İnkılâpçı gazetesi yazı işleri müdürü aynı zamanda Türk Eğitim Kulübü (TEK) Yönetim Kurulu Üyesi Fazıl Önder, 24 Mayıs 1958 tarihinde TMT tarafından vurularak öldürülmüştü. Önder’in yaşam ve öldürülme öyküsünü Gazedda‘dan aktarıyoruz.
* * *
Türk İşçi Birlikleri’nin Tüm Kıbrıs İşçi Federasyonu’na (PEO) katılmasına karar verilmesinin ardından faaliyet sürdürdüğü binada ilerici bir spor kulübü kurulması düşüncesiyle kurulan Türk Eğitim Kulübü’nün üyelerinin 1958’de 1 Mayıs’ı Kıbrıslırumlarla birlikte kutlamalarının ardından TEK’in binası basılarak her şey yerle bir edilmiş, ardından da üyeleri ölüm tehditleri almaya başlamıştı.

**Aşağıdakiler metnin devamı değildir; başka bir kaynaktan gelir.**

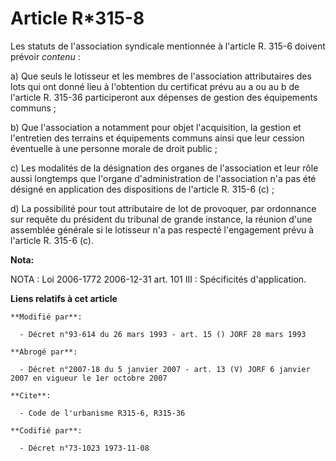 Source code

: # Article R*315-8

Les statuts de l'association syndicale mentionnée à l'article R. 315-6 doivent prévoir *contenu* :

a) Que seuls le lotisseur et les membres de l'association attributaires des lots qui ont donné lieu à l'obtention du
certificat prévu au a ou au b de l'article R. 315-36 participeront aux dépenses de gestion des équipements communs ;

b) Que l'association a notamment pour objet l'acquisition, la gestion et l'entretien des terrains et équipements communs
ainsi que leur cession éventuelle à une personne morale de droit public ;

c) Les modalités de la désignation des organes de l'association et leur rôle aussi longtemps que l'organe d'administration de
l'association n'a pas été désigné en application des dispositions de l'article R. 315-6 (c) ;

d) La possibilité pour tout attributaire de lot de provoquer, par ordonnance sur requête du président du tribunal de grande
instance, la réunion d'une assemblée générale si le lotisseur n'a pas respecté l'engagement prévu à l'article R. 315-6 (c).

**Nota:**

NOTA : Loi 2006-1772 2006-12-31 art. 101 III : Spécificités d'application.

**Liens relatifs à cet article**

	**Modifié par**:

	  - Décret n°93-614 du 26 mars 1993 - art. 15 () JORF 28 mars 1993

	**Abrogé par**:

	  - Décret n°2007-18 du 5 janvier 2007 - art. 13 (V) JORF 6 janvier 2007 en vigueur le 1er octobre 2007

	**Cite**:

	  - Code de l'urbanisme R315-6, R315-36

	**Codifié par**:

	  - Décret n°73-1023 1973-11-08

25 Mayıs 1958 tarihli Bozkurt gazetesi Fazıl Önder cinayetiyle ilgili olarak şu bilgilere yer vermişti: “Solcu bir Türk vurularak öldürüldü. Dün sabah saat 10.45 raddelerinde Lefkoşa’da Selimiye (Ayasofya) Camii civarında vurulmak suretiyle öldürülen Fazıl Önder 32 yaşındaydı. Saraç dükkânında çalışmakta olan Fazıl Önder, tabanca ile sıkılan kurşunlar vücuduna isabet etmiş olmasına rağmen failleri yakalamaya çalışmış ancak bir başka kişi tarafından sırtına bir de kama saplanmıştır. Sırtına saplanan kama, Fazıl Önder’in olay yerinde ölümüne neden olmuştur.”

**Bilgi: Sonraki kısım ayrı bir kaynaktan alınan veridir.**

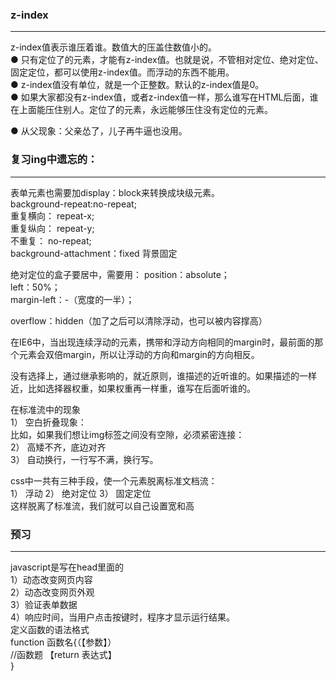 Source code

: ### z-index

---

z-index值表示谁压着谁。数值大的压盖住数值小的。  
● 只有定位了的元素，才能有z-index值。也就是说，不管相对定位、绝对定位、固定定位，都可以使用z-index值。而浮动的东西不能用。  
● z-index值没有单位，就是一个正整数。默认的z-index值是0。  
● 如果大家都没有z-index值，或者z-index值一样，那么谁写在HTML后面，谁在上面能压住别人。定位了的元素，永远能够压住没有定位的元素。 

● 从父现象：父亲怂了，儿子再牛逼也没用。  

### 复习ing中遗忘的：

---

表单元素也需要加display：block来转换成块级元素。  
background-repeat:no-repeat;  
重复横向： repeat-x;  
重复纵向： repeat-y;  
不重复：	no-repeat;  
background-attachment：fixed   背景固定

绝对定位的盒子要居中，需要用：
position：absolute；  
left：50%；  
margin-left：-（宽度的一半）；  

overflow：hidden（加了之后可以清除浮动，也可以被内容撑高）  

在IE6中，当出现连续浮动的元素，携带和浮动方向相同的margin时，最前面的那个元素会双倍margin，所以让浮动的方向和margin的方向相反。

没有选择上，通过继承影响的，就近原则，谁描述的近听谁的。如果描述的一样近，比如选择器权重，如果权重再一样重，谁写在后面听谁的。

 在标准流中的现象  
 1） 空白折叠现象：  
比如，如果我们想让img标签之间没有空隙，必须紧密连接：  
2） 高矮不齐，底边对齐  
3） 自动换行，一行写不满，换行写。  

css中一共有三种手段，使一个元素脱离标准文档流：  
1） 浮动
2） 绝对定位
3） 固定定位  
这样脱离了标准流，我们就可以自己设置宽和高


### 预习

---
javascript是写在head里面的  
1）动态改变网页内容  
2）动态改变网页外观  
3）验证表单数据  
4）响应时间，当用户点击按键时，程序才显示运行结果。   
定义函数的语法格式  
function 函数名{（【参数】）  
//函数题
【return 表达式】  
}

Araştırmacı gazeteci-yazar Sevgül Uludağ Yenidüzen Gazetesi’nde yayınladığı Fazıl Önder’in yoldaşı Kamil Ahmet’le İlker Salih’in yaptığı röportajda aynen şunlar aktarılıyordu
“Fazıl Önder, ayrılıkçıların kurbanı…
Kamil Ahmet, babam İrfan Salih’in en yakın arkadaşıydı…
Kamil Ahmet Lefke yakınlarındaki Çamlıköy’de (Kalohorio) dünyaya gelmişti. En iyi arkadaşı İrfan gibi, Kamil de çok küçük yaşta Lefkoşa’ya çalışmaya gitmişti. İşte burada büyüyecek, işçi hakları için durmadan, yorulmadan mücadele eden insanlarla dostluklar kuracaktı – bunlardan birisi de Fazıl Önder’di…
Fazıl Önder 1926 yılında Kaymaklı’da dünyaya gelmişti. İlkokulu bitirdikten sonra, yoksulluk nedeniyle ortaokula gidememişti… Küçük yaşlardan kardeşi Cemal’ın dükkanında çırak olarak çalışmaya başlamıştı.
Fazıl Önder’in kardeşi saraçtı… İşi öğrenince, Ahmet adlı birisiyle birlikte kendi dükkanını açmıştı.
1949 yılında PEO dahil çeşitli işçi sendikalarına üye olmuştu. Kıbrıs Türk Eğitim Kulübü TEK için 1951’de çalışmaya başlamıştı. Ahmet Malyo, Derviş Ali Kavazoğlu, Mehmet Edisson ve Fazıl Önder bu grubu kendilerini politika, ekonomi ve ideolojik alanda eğitmek için kurmuşlardı.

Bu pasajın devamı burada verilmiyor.